Report each line of the entries below that includes "github".

Records from a data collection:
────────────────────

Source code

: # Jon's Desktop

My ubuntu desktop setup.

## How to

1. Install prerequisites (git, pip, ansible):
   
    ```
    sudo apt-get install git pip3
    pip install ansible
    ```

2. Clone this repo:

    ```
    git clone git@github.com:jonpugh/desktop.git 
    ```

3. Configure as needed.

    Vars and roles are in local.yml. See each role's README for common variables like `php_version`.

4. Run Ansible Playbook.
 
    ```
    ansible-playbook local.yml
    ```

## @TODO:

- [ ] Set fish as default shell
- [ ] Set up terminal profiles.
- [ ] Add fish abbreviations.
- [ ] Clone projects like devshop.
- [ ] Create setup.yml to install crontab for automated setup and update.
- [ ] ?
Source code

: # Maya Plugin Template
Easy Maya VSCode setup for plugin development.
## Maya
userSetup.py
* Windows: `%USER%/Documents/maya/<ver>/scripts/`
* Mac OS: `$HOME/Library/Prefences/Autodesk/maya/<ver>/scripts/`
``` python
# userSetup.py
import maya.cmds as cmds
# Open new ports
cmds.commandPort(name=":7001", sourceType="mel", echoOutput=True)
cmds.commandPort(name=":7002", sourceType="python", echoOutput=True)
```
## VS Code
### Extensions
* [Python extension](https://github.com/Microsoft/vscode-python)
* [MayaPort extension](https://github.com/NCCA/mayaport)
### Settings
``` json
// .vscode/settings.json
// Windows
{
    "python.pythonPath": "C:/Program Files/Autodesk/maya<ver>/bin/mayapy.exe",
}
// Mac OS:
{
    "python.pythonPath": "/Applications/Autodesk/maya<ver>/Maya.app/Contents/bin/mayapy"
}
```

────────────────────

:: Solution ::
    git clone git@github.com:jonpugh/desktop.git 
* [Python extension](https://github.com/Microsoft/vscode-python)
* [MayaPort extension](https://github.com/NCCA/mayaport)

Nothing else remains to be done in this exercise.